A Brief History
This article presents a video timeline for students of Western Civilization (History 113) at Ashland University.
For each date below, please click on the date to be taken to a video covering that date’s event. After watching that video, please write a one or two sentence comment that demonstrates that you watched the video.
These comments or “thesis statements” are 1-2 sentence summaries of the video. They should include the most important aspects of each video. In other words, the thesis statement should include the individuals involved, the time period, and significance of the event.
For example, if you watched a video on the Declaration of Independence, your comment could be something like the following: “The Declaration of Independence of 1776, originally drafted by Thomas Jefferson, formally declared the American colonies independent from Great Britain. The Declaration also argued that all men are created equal with natural-born rights and that the government exists to secure said rights.”
I prefer that you turn in a list of your comments. For each comment, please be sure to include a footnote indicating what video your comment corresponds with. To cite a YouTube video in a footnote, you should follow the following format:
AuthorFirstName AuthorLastName, “Title of Video,” YouTube video, running time, publication date, URL.
Here is an example:
Matthew Zarzeczny, “July 3, 1863: 5 Valiant but Failed Attacks (Pickett’s Charge at Gettysburg),” YouTube Video, 8:22, July 6, 2018, https://www.youtube.com/watch?v=f-x3gb11YlE.
Your comments on each unit’s videos should be completed by the date on the syllabus for when we finish that unit.
- In the mid-2010s, Dr. Zar and his students gave a public presentation on the history of various sites in Ohio.
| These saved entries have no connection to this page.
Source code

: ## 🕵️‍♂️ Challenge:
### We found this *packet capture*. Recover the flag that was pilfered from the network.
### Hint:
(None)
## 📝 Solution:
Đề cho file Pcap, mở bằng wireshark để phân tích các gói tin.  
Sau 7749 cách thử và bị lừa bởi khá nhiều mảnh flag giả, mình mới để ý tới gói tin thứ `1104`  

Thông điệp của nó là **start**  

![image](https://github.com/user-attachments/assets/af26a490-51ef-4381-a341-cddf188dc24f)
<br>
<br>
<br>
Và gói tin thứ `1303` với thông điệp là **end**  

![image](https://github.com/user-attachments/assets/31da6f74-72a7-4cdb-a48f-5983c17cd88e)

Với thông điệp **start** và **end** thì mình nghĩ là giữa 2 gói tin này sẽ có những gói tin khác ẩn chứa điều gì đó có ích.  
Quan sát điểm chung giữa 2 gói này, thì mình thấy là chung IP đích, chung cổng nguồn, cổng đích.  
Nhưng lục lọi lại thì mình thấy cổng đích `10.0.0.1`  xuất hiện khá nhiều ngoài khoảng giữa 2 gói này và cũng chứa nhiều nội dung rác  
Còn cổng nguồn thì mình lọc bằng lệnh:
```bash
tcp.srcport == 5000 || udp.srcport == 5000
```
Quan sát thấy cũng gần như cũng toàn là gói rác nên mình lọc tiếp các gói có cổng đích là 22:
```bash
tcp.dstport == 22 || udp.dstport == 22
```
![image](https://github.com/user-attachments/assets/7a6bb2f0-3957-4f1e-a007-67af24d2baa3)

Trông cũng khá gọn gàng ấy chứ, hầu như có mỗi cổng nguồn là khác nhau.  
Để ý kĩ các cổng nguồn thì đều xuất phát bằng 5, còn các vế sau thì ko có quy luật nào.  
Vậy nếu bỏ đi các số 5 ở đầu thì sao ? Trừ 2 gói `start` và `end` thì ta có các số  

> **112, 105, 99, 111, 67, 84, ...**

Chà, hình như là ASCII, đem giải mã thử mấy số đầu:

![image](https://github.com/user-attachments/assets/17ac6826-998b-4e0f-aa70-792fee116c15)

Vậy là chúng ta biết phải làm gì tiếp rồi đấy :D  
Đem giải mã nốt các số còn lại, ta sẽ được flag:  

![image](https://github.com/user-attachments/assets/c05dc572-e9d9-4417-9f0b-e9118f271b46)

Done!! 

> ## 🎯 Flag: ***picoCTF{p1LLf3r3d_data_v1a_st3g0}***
- On March 29, 2019, Dr. Zar and a group of his students visited the Ohio State Reformatory in Mansfield, Ohio.
- On December 24, 2018, a cute dachshund got, played with, and defended her 2018 Christmas present!
1. The Spanish Golden Age
- On January 3, 1521, Roman Catholic (Augustinian) priest and reformer Martin Luther was ex-communicated from the church by Pope Leo X.
- On July 7, 1550, chocolate is thought to have been introduced to Europe from the Americas.
- On December 21, 2012, people across the globe waited for the end of the world!
2. The Experiences of Life in Early Modern Europe and North America
- On April 11, 2019, Dr. Zar took a group of students taking his course on the Supernatural in Western History to The Cleveland Museum of Art to examine some examples of the supernatural in art.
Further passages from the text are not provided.